The search began in D.C., where Royster filed a missing person’s report and the Public Defender Service sent investigators to Union Station. They had no luck.
It continued in Charleston, W.Va., where Flythe’s bus journey began. Madill filed a missing person’s report there, too, and said an officer had added Flythe’s name to a national database of missing people. She also reached out to local media contacts, public defenders and a city councilman to put their community on lookout. But no success there, either.
They turned their attention to Cleveland, where Flythe was supposed to transfer to a different bus. Attorneys reached out to local police, public defenders and Greyhound officials. A detective who the local police department assigned to the case contacted men’s shelters and hospitals.

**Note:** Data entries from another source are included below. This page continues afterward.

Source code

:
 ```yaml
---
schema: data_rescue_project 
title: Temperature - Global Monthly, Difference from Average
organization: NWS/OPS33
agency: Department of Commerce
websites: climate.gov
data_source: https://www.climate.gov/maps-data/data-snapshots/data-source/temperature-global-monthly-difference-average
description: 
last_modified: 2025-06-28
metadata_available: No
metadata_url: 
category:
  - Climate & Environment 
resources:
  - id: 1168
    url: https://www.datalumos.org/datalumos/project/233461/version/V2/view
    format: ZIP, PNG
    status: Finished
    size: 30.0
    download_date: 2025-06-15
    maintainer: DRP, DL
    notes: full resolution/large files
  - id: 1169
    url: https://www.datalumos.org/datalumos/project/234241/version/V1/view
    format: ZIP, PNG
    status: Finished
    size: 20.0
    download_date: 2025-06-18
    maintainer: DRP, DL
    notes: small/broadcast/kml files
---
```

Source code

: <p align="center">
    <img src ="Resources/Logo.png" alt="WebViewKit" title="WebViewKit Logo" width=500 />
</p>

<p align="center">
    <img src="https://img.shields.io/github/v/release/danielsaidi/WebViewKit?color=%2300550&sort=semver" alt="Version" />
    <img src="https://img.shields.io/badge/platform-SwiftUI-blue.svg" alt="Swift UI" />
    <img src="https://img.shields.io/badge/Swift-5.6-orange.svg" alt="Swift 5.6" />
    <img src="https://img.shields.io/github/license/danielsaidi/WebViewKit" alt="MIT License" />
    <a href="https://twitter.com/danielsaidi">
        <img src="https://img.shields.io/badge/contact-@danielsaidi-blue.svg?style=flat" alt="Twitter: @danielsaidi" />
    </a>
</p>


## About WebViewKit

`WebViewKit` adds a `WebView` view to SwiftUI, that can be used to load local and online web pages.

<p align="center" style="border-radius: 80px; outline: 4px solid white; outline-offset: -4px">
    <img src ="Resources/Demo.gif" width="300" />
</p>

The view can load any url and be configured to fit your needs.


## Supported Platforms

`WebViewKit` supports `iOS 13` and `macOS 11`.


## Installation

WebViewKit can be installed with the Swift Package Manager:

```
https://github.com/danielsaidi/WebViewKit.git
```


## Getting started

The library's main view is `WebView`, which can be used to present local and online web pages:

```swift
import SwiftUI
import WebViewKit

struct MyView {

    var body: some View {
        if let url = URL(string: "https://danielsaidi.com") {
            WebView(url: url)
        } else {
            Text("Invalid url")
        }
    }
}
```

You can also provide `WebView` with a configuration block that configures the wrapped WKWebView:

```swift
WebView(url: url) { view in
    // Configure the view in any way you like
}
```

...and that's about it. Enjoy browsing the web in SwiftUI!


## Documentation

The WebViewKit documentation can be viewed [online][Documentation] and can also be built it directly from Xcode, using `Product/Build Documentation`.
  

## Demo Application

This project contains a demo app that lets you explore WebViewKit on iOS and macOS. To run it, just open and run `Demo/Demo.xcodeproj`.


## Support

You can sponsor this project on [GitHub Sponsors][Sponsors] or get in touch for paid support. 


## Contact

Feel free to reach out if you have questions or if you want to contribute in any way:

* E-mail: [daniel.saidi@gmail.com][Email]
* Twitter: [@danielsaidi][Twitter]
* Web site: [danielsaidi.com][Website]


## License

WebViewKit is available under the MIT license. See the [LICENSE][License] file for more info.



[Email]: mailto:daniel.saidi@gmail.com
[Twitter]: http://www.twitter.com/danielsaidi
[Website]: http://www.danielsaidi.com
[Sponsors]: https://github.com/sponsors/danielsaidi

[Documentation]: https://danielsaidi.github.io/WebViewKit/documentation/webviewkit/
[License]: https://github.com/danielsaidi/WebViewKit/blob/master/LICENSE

Days passed without any news.
But then almost a week after he disappeared, on Feb. 2, investigators from public defenders offices in Cleveland went to the Greyhound bus station and found surveillance footage of someone they believe to be Flythe, standing near the ticket line. They said he probably boarded a train with multiple stops toward Washington. He was supposed to transfer again in Baltimore. They felt hopeful for the first time in six days.
But that was his last sighting, and now, three weeks since Flythe was supposed to arrive home, Madill and Royster believe he could be anywhere from Cleveland to D.C.
“My entire family is very hurt and concerned and disheartened,” Royster said. “He already did his time.”
Matt Zapotosky contributed to this report.